Georgia public schools faced a $1 billion shortfall in their budgets from 2010-2014, due to the state underfunding the Quality Basic Education (QBE) funding formula that has been in place since 1985, determining how much money schools should get per student.
In 2015, the approved budget still included $746 million less than the funding formula called for. The most recent budget, for the 2017 fiscal year, reduced the austerity cuts to K-12 schools by $300 million, but still leave a $166 million shortfall in place. The budget “increase” Gov. Deal has backed hardly qualify as a robust investment, as the state continues to fail to meet its most basic school funding obligations.
During the same time, the state cut its contribution to critical transportation and health care costs districts must contend with, leaving school districts to continue to try make ends meet with too few dollars.
Coincidentally, the same year the constitutional amendment allowing the state to approve for-profit corporate schools passed, the state stopped funding health insurance for essential employees like bus drivers, cafeteria workers and administrative staff.
These financial stressors are compounded by the growth in Georgia’s student population, and, in particular, the high percent of public school students receiving free or reduced lunch — an indication of poverty. In Georgia, nearly 60 percent of kids in school are receiving free or reduced lunch.
As Athens Herald-Banner education columnist Myra Blackmon notes, “socioeconomic status is the single largest contributing factor to a child’s academic performance. Poor children start school behind in vocabulary, basic readiness measures and the social skills that kids need to learn in a classroom setting.”
So where is the commitment from Gov. Deal to invest in the services these students absolutely need to do well in school? Underfunding public schools is no way to ensure these students have the extra teaching time, access to guidance counselors and support structures in place they need to truly thrive in school.

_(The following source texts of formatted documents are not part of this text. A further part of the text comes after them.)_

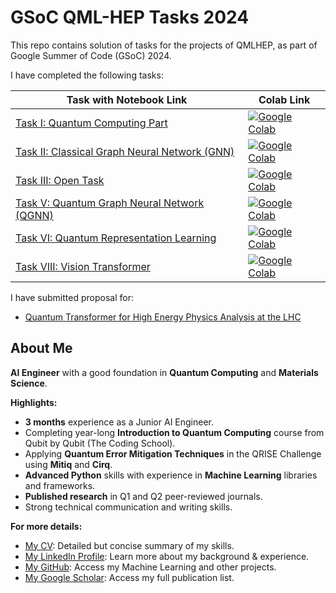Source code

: # GSoC QML-HEP Tasks 2024

This repo contains solution of tasks for the projects of QMLHEP, as part of Google Summer of Code (GSoC) 2024. 


I have completed the following tasks:

| Task with Notebook Link                            | Colab Link                                                                                                                                                                                                    |
|----------------------------------------------------|---------------------------------------------------------------------------------------------------------------------------------------------------------------------------------------------------------------|
| [Task I: Quantum Computing Part](./Task_I_Quantum_Computing_Part.ipynb) | <a href="https://colab.research.google.com/drive/1YoCDgn-PKI_iG3l6wFJapv2S4OSdZIep?usp=sharing" target="_parent"><img src="https://colab.research.google.com/assets/colab-badge.svg" alt="Google Colab"/></a> |
| [Task II: Classical Graph Neural Network (GNN)](#) | <a href="#" target="_parent"><img src="https://colab.research.google.com/assets/colab-badge.svg" alt="Google Colab"/></a> |
| [Task III: Open Task](#) | <a href="#" target="_parent"><img src="https://colab.research.google.com/assets/colab-badge.svg" alt="Google Colab"/></a> |
| [Task V: Quantum Graph Neural Network (QGNN)](#) | <a href="#" target="_parent"><img src="https://colab.research.google.com/assets/colab-badge.svg" alt="Google Colab"/></a> |
| [Task VI: Quantum Representation Learning](#) | <a href="#" target="_parent"><img src="https://colab.research.google.com/assets/colab-badge.svg" alt="Google Colab"/></a> |
| [Task VIII: Vision Transformer](./Task_VIII_Vision_Transformer_Implementation.ipynb) | <a href="https://colab.research.google.com/drive/1oQb44KcaxshnOT_6gvaqrAcieMPjeKVb?usp=sharing" target="_parent"><img src="https://colab.research.google.com/assets/colab-badge.svg" alt="Google Colab"/></a> |


I have submitted proposal for:
- [Quantum Transformer for High Energy Physics Analysis at the LHC](https://ml4sci.org/gsoc/2024/proposal_QMLHEP5.html)


## About Me

**AI Engineer** with a good foundation in **Quantum Computing** and **Materials Science**. 


**Highlights:**

* **3 months** experience as a Junior AI Engineer.
* Completing year-long **Introduction to Quantum Computing** course from Qubit by Qubit (The Coding School).
* Applying **Quantum Error Mitigation Techniques** in the QRISE Challenge using **Mitiq** and **Cirq**.
* **Advanced Python** skills with experience in **Machine Learning** libraries and frameworks.
* **Published research** in Q1 and Q2 peer-reviewed journals.
* Strong technical communication and writing skills. 


**For more details:**

- [My CV](./Abir_CV.pdf): Detailed but concise summary of my skills.
- [My LinkedIn Profile](https://www.linkedin.com/in/abir0/): Learn more about my background & experience.
- [My GitHub](https://github.com/abir0): Access my Machine Learning and other projects.
- [My Google Scholar](https://scholar.google.com/citations?user=GF-XT6EAAAAJ&hl=en): Access my full publication list.
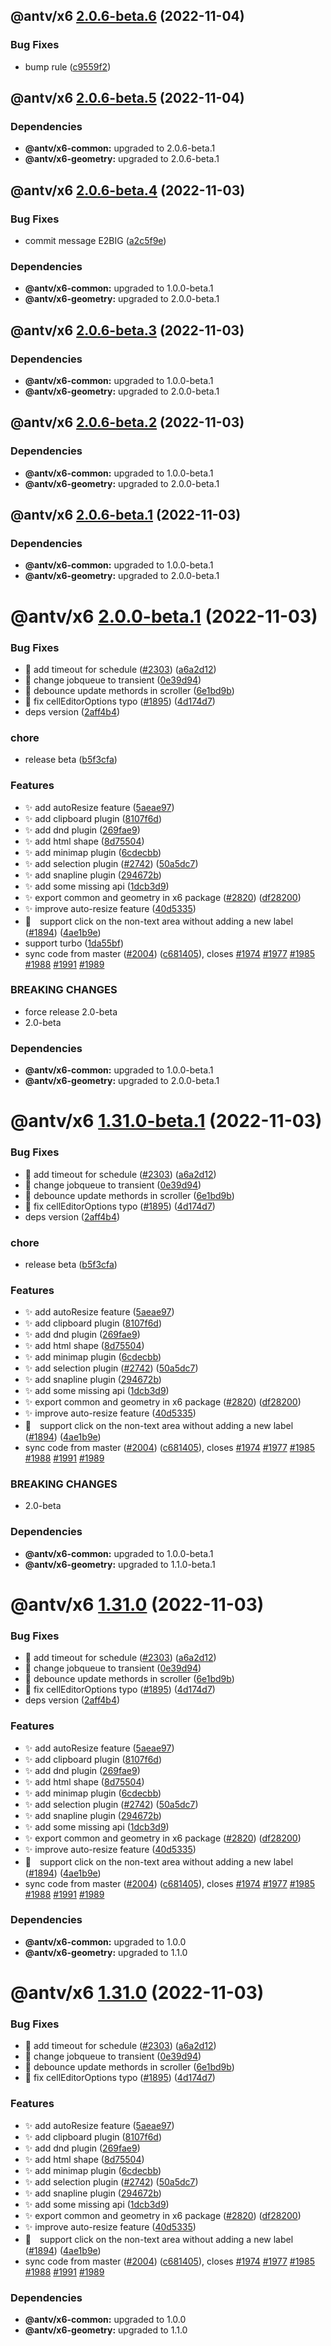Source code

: ## @antv/x6 [2.0.6-beta.6](https://github.com/antvis/x6/compare/@antv/x6@2.0.6-beta.5...@antv/x6@2.0.6-beta.6) (2022-11-04)


### Bug Fixes

* bump rule ([c9559f2](https://github.com/antvis/x6/commit/c9559f2f30790857ff066be7d0ce99ed8933e20c))

## @antv/x6 [2.0.6-beta.5](https://github.com/antvis/x6/compare/@antv/x6@2.0.6-beta.4...@antv/x6@2.0.6-beta.5) (2022-11-04)





### Dependencies

* **@antv/x6-common:** upgraded to 2.0.6-beta.1
* **@antv/x6-geometry:** upgraded to 2.0.6-beta.1

## @antv/x6 [2.0.6-beta.4](https://github.com/antvis/x6/compare/@antv/x6@2.0.6-beta.3...@antv/x6@2.0.6-beta.4) (2022-11-03)


### Bug Fixes

* commit message E2BIG ([a2c5f9e](https://github.com/antvis/x6/commit/a2c5f9e943ccf1d7ae478af30cb5022dd72e2e99))





### Dependencies

* **@antv/x6-common:** upgraded to 1.0.0-beta.1
* **@antv/x6-geometry:** upgraded to 2.0.0-beta.1

## @antv/x6 [2.0.6-beta.3](https://github.com/antvis/x6/compare/@antv/x6@2.0.6-beta.2...@antv/x6@2.0.6-beta.3) (2022-11-03)





### Dependencies

* **@antv/x6-common:** upgraded to 1.0.0-beta.1
* **@antv/x6-geometry:** upgraded to 2.0.0-beta.1

## @antv/x6 [2.0.6-beta.2](https://github.com/antvis/x6/compare/@antv/x6@2.0.6-beta.1...@antv/x6@2.0.6-beta.2) (2022-11-03)





### Dependencies

* **@antv/x6-common:** upgraded to 1.0.0-beta.1
* **@antv/x6-geometry:** upgraded to 2.0.0-beta.1

## @antv/x6 [2.0.6-beta.1](https://github.com/antvis/x6/compare/@antv/x6@2.0.0-beta.1...@antv/x6@2.0.6-beta.1) (2022-11-03)





### Dependencies

* **@antv/x6-common:** upgraded to 1.0.0-beta.1
* **@antv/x6-geometry:** upgraded to 2.0.0-beta.1

# @antv/x6 [2.0.0-beta.1](https://github.com/antvis/x6/compare/@antv/x6@1.30.2...@antv/x6@2.0.0-beta.1) (2022-11-03)


### Bug Fixes

* 🐛 add timeout for schedule ([#2303](https://github.com/antvis/x6/issues/2303)) ([a6a2d12](https://github.com/antvis/x6/commit/a6a2d12b07add27ef19eebbf7b5ca7cd17dde09e))
* 🐛 change jobqueue to transient ([0e39d94](https://github.com/antvis/x6/commit/0e39d9447bc8c0ba0b11c272bf9b64df9ba95a33))
* 🐛 debounce update methords in scroller ([6e1bd9b](https://github.com/antvis/x6/commit/6e1bd9b5307b4cf17b3951168e10527d6111e5e5))
* 🐛 fix cellEditorOptions typo ([#1895](https://github.com/antvis/x6/issues/1895)) ([4d174d7](https://github.com/antvis/x6/commit/4d174d7807463d64ff248fe4ee1e09010bad4bfc))
* deps version ([2aff4b4](https://github.com/antvis/x6/commit/2aff4b4cd0c23660066a43e182524d4515948b0a))


### chore

* release beta ([b5f3cfa](https://github.com/antvis/x6/commit/b5f3cfa2042f5196a995a38a8f41f140cabdce57))


### Features

* ✨ add autoResize feature ([5aeae97](https://github.com/antvis/x6/commit/5aeae976cd7638b2b5c05bc12bc56b562366fe5f))
* ✨ add clipboard plugin ([8107f6d](https://github.com/antvis/x6/commit/8107f6df5de52a33e1b8094a44d59ee7fd2a8042))
* ✨ add dnd plugin ([269fae9](https://github.com/antvis/x6/commit/269fae9e5eeb969c6a7884373aa3a32002c064e6))
* ✨ add html shape ([8d75504](https://github.com/antvis/x6/commit/8d7550413f9f6f3177eab9d0f7fef14c55949fb8))
* ✨ add minimap plugin ([6cdecbb](https://github.com/antvis/x6/commit/6cdecbbba9a4db1f67189e23fb89f2a7ba2af99e))
* ✨ add selection plugin ([#2742](https://github.com/antvis/x6/issues/2742)) ([50a5dc7](https://github.com/antvis/x6/commit/50a5dc7cd8c2e39a1f8bf8359a0eb189dda8cb86))
* ✨ add snapline plugin ([294672b](https://github.com/antvis/x6/commit/294672b3066b15ab834ce2a3172facc49004c950))
* ✨ add some missing api ([1dcb3d9](https://github.com/antvis/x6/commit/1dcb3d92fd83e5dfd1a1af9670d539a99dd9f55a))
* ✨ export common and geometry in x6 package ([#2820](https://github.com/antvis/x6/issues/2820)) ([df28200](https://github.com/antvis/x6/commit/df282000cc5e17521147c77c210e172c444c9938))
* ✨ improve auto-resize feature ([40d5335](https://github.com/antvis/x6/commit/40d53355cedc0bbbeb1e26948b67254dc6a40d85))
* 🐛　support click on the non-text area without adding a new label ([#1894](https://github.com/antvis/x6/issues/1894)) ([4ae1b9e](https://github.com/antvis/x6/commit/4ae1b9ef4f43b9c9f96796c5c5fa31f968b82bdf))
* support turbo ([1da55bf](https://github.com/antvis/x6/commit/1da55bfda73edaa96515998b5766e9ed5f241ee9))
* sync code from master ([#2004](https://github.com/antvis/x6/issues/2004)) ([c681405](https://github.com/antvis/x6/commit/c68140504bd21f654870f3d2fc1ad2f16f1113c8)), closes [#1974](https://github.com/antvis/x6/issues/1974) [#1977](https://github.com/antvis/x6/issues/1977) [#1985](https://github.com/antvis/x6/issues/1985) [#1988](https://github.com/antvis/x6/issues/1988) [#1991](https://github.com/antvis/x6/issues/1991) [#1989](https://github.com/antvis/x6/issues/1989)


### BREAKING CHANGES

* force release 2.0-beta
* 2.0-beta





### Dependencies

* **@antv/x6-common:** upgraded to 1.0.0-beta.1
* **@antv/x6-geometry:** upgraded to 2.0.0-beta.1

# @antv/x6 [1.31.0-beta.1](https://github.com/antvis/x6/compare/@antv/x6@1.30.2...@antv/x6@1.31.0-beta.1) (2022-11-03)


### Bug Fixes

* 🐛 add timeout for schedule ([#2303](https://github.com/antvis/x6/issues/2303)) ([a6a2d12](https://github.com/antvis/x6/commit/a6a2d12b07add27ef19eebbf7b5ca7cd17dde09e))
* 🐛 change jobqueue to transient ([0e39d94](https://github.com/antvis/x6/commit/0e39d9447bc8c0ba0b11c272bf9b64df9ba95a33))
* 🐛 debounce update methords in scroller ([6e1bd9b](https://github.com/antvis/x6/commit/6e1bd9b5307b4cf17b3951168e10527d6111e5e5))
* 🐛 fix cellEditorOptions typo ([#1895](https://github.com/antvis/x6/issues/1895)) ([4d174d7](https://github.com/antvis/x6/commit/4d174d7807463d64ff248fe4ee1e09010bad4bfc))
* deps version ([2aff4b4](https://github.com/antvis/x6/commit/2aff4b4cd0c23660066a43e182524d4515948b0a))


### chore

* release beta ([b5f3cfa](https://github.com/antvis/x6/commit/b5f3cfa2042f5196a995a38a8f41f140cabdce57))


### Features

* ✨ add autoResize feature ([5aeae97](https://github.com/antvis/x6/commit/5aeae976cd7638b2b5c05bc12bc56b562366fe5f))
* ✨ add clipboard plugin ([8107f6d](https://github.com/antvis/x6/commit/8107f6df5de52a33e1b8094a44d59ee7fd2a8042))
* ✨ add dnd plugin ([269fae9](https://github.com/antvis/x6/commit/269fae9e5eeb969c6a7884373aa3a32002c064e6))
* ✨ add html shape ([8d75504](https://github.com/antvis/x6/commit/8d7550413f9f6f3177eab9d0f7fef14c55949fb8))
* ✨ add minimap plugin ([6cdecbb](https://github.com/antvis/x6/commit/6cdecbbba9a4db1f67189e23fb89f2a7ba2af99e))
* ✨ add selection plugin ([#2742](https://github.com/antvis/x6/issues/2742)) ([50a5dc7](https://github.com/antvis/x6/commit/50a5dc7cd8c2e39a1f8bf8359a0eb189dda8cb86))
* ✨ add snapline plugin ([294672b](https://github.com/antvis/x6/commit/294672b3066b15ab834ce2a3172facc49004c950))
* ✨ add some missing api ([1dcb3d9](https://github.com/antvis/x6/commit/1dcb3d92fd83e5dfd1a1af9670d539a99dd9f55a))
* ✨ export common and geometry in x6 package ([#2820](https://github.com/antvis/x6/issues/2820)) ([df28200](https://github.com/antvis/x6/commit/df282000cc5e17521147c77c210e172c444c9938))
* ✨ improve auto-resize feature ([40d5335](https://github.com/antvis/x6/commit/40d53355cedc0bbbeb1e26948b67254dc6a40d85))
* 🐛　support click on the non-text area without adding a new label ([#1894](https://github.com/antvis/x6/issues/1894)) ([4ae1b9e](https://github.com/antvis/x6/commit/4ae1b9ef4f43b9c9f96796c5c5fa31f968b82bdf))
* sync code from master ([#2004](https://github.com/antvis/x6/issues/2004)) ([c681405](https://github.com/antvis/x6/commit/c68140504bd21f654870f3d2fc1ad2f16f1113c8)), closes [#1974](https://github.com/antvis/x6/issues/1974) [#1977](https://github.com/antvis/x6/issues/1977) [#1985](https://github.com/antvis/x6/issues/1985) [#1988](https://github.com/antvis/x6/issues/1988) [#1991](https://github.com/antvis/x6/issues/1991) [#1989](https://github.com/antvis/x6/issues/1989)


### BREAKING CHANGES

* 2.0-beta





### Dependencies

* **@antv/x6-common:** upgraded to 1.0.0-beta.1
* **@antv/x6-geometry:** upgraded to 1.1.0-beta.1

# @antv/x6 [1.31.0](https://github.com/antvis/x6/compare/@antv/x6@1.30.2...@antv/x6@1.31.0) (2022-11-03)


### Bug Fixes

* 🐛 add timeout for schedule ([#2303](https://github.com/antvis/x6/issues/2303)) ([a6a2d12](https://github.com/antvis/x6/commit/a6a2d12b07add27ef19eebbf7b5ca7cd17dde09e))
* 🐛 change jobqueue to transient ([0e39d94](https://github.com/antvis/x6/commit/0e39d9447bc8c0ba0b11c272bf9b64df9ba95a33))
* 🐛 debounce update methords in scroller ([6e1bd9b](https://github.com/antvis/x6/commit/6e1bd9b5307b4cf17b3951168e10527d6111e5e5))
* 🐛 fix cellEditorOptions typo ([#1895](https://github.com/antvis/x6/issues/1895)) ([4d174d7](https://github.com/antvis/x6/commit/4d174d7807463d64ff248fe4ee1e09010bad4bfc))
* deps version ([2aff4b4](https://github.com/antvis/x6/commit/2aff4b4cd0c23660066a43e182524d4515948b0a))


### Features

* ✨ add autoResize feature ([5aeae97](https://github.com/antvis/x6/commit/5aeae976cd7638b2b5c05bc12bc56b562366fe5f))
* ✨ add clipboard plugin ([8107f6d](https://github.com/antvis/x6/commit/8107f6df5de52a33e1b8094a44d59ee7fd2a8042))
* ✨ add dnd plugin ([269fae9](https://github.com/antvis/x6/commit/269fae9e5eeb969c6a7884373aa3a32002c064e6))
* ✨ add html shape ([8d75504](https://github.com/antvis/x6/commit/8d7550413f9f6f3177eab9d0f7fef14c55949fb8))
* ✨ add minimap plugin ([6cdecbb](https://github.com/antvis/x6/commit/6cdecbbba9a4db1f67189e23fb89f2a7ba2af99e))
* ✨ add selection plugin ([#2742](https://github.com/antvis/x6/issues/2742)) ([50a5dc7](https://github.com/antvis/x6/commit/50a5dc7cd8c2e39a1f8bf8359a0eb189dda8cb86))
* ✨ add snapline plugin ([294672b](https://github.com/antvis/x6/commit/294672b3066b15ab834ce2a3172facc49004c950))
* ✨ add some missing api ([1dcb3d9](https://github.com/antvis/x6/commit/1dcb3d92fd83e5dfd1a1af9670d539a99dd9f55a))
* ✨ export common and geometry in x6 package ([#2820](https://github.com/antvis/x6/issues/2820)) ([df28200](https://github.com/antvis/x6/commit/df282000cc5e17521147c77c210e172c444c9938))
* ✨ improve auto-resize feature ([40d5335](https://github.com/antvis/x6/commit/40d53355cedc0bbbeb1e26948b67254dc6a40d85))
* 🐛　support click on the non-text area without adding a new label ([#1894](https://github.com/antvis/x6/issues/1894)) ([4ae1b9e](https://github.com/antvis/x6/commit/4ae1b9ef4f43b9c9f96796c5c5fa31f968b82bdf))
* sync code from master ([#2004](https://github.com/antvis/x6/issues/2004)) ([c681405](https://github.com/antvis/x6/commit/c68140504bd21f654870f3d2fc1ad2f16f1113c8)), closes [#1974](https://github.com/antvis/x6/issues/1974) [#1977](https://github.com/antvis/x6/issues/1977) [#1985](https://github.com/antvis/x6/issues/1985) [#1988](https://github.com/antvis/x6/issues/1988) [#1991](https://github.com/antvis/x6/issues/1991) [#1989](https://github.com/antvis/x6/issues/1989)





### Dependencies

* **@antv/x6-common:** upgraded to 1.0.0
* **@antv/x6-geometry:** upgraded to 1.1.0

# @antv/x6 [1.31.0](https://github.com/antvis/x6/compare/@antv/x6@1.30.2...@antv/x6@1.31.0) (2022-11-03)


### Bug Fixes

* 🐛 add timeout for schedule ([#2303](https://github.com/antvis/x6/issues/2303)) ([a6a2d12](https://github.com/antvis/x6/commit/a6a2d12b07add27ef19eebbf7b5ca7cd17dde09e))
* 🐛 change jobqueue to transient ([0e39d94](https://github.com/antvis/x6/commit/0e39d9447bc8c0ba0b11c272bf9b64df9ba95a33))
* 🐛 debounce update methords in scroller ([6e1bd9b](https://github.com/antvis/x6/commit/6e1bd9b5307b4cf17b3951168e10527d6111e5e5))
* 🐛 fix cellEditorOptions typo ([#1895](https://github.com/antvis/x6/issues/1895)) ([4d174d7](https://github.com/antvis/x6/commit/4d174d7807463d64ff248fe4ee1e09010bad4bfc))


### Features

* ✨ add autoResize feature ([5aeae97](https://github.com/antvis/x6/commit/5aeae976cd7638b2b5c05bc12bc56b562366fe5f))
* ✨ add clipboard plugin ([8107f6d](https://github.com/antvis/x6/commit/8107f6df5de52a33e1b8094a44d59ee7fd2a8042))
* ✨ add dnd plugin ([269fae9](https://github.com/antvis/x6/commit/269fae9e5eeb969c6a7884373aa3a32002c064e6))
* ✨ add html shape ([8d75504](https://github.com/antvis/x6/commit/8d7550413f9f6f3177eab9d0f7fef14c55949fb8))
* ✨ add minimap plugin ([6cdecbb](https://github.com/antvis/x6/commit/6cdecbbba9a4db1f67189e23fb89f2a7ba2af99e))
* ✨ add selection plugin ([#2742](https://github.com/antvis/x6/issues/2742)) ([50a5dc7](https://github.com/antvis/x6/commit/50a5dc7cd8c2e39a1f8bf8359a0eb189dda8cb86))
* ✨ add snapline plugin ([294672b](https://github.com/antvis/x6/commit/294672b3066b15ab834ce2a3172facc49004c950))
* ✨ add some missing api ([1dcb3d9](https://github.com/antvis/x6/commit/1dcb3d92fd83e5dfd1a1af9670d539a99dd9f55a))
* ✨ export common and geometry in x6 package ([#2820](https://github.com/antvis/x6/issues/2820)) ([df28200](https://github.com/antvis/x6/commit/df282000cc5e17521147c77c210e172c444c9938))
* ✨ improve auto-resize feature ([40d5335](https://github.com/antvis/x6/commit/40d53355cedc0bbbeb1e26948b67254dc6a40d85))
* 🐛　support click on the non-text area without adding a new label ([#1894](https://github.com/antvis/x6/issues/1894)) ([4ae1b9e](https://github.com/antvis/x6/commit/4ae1b9ef4f43b9c9f96796c5c5fa31f968b82bdf))
* sync code from master ([#2004](https://github.com/antvis/x6/issues/2004)) ([c681405](https://github.com/antvis/x6/commit/c68140504bd21f654870f3d2fc1ad2f16f1113c8)), closes [#1974](https://github.com/antvis/x6/issues/1974) [#1977](https://github.com/antvis/x6/issues/1977) [#1985](https://github.com/antvis/x6/issues/1985) [#1988](https://github.com/antvis/x6/issues/1988) [#1991](https://github.com/antvis/x6/issues/1991) [#1989](https://github.com/antvis/x6/issues/1989)





### Dependencies

* **@antv/x6-common:** upgraded to 1.0.0
* **@antv/x6-geometry:** upgraded to 1.1.0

Before Gov. Deal dupes voters into another “Yes” vote to help out-of-state, for-profit corporations make more money in Georgia; before voters consider if the people who won’t even fully fund Georgia’s public schools should be in charge of the “failing” ones; before voters consider the school takeover amendment, they need to consider if Gov. Deal has shown the kind of leadership required to invest in students and teachers and give our schools the tools they need to succeed.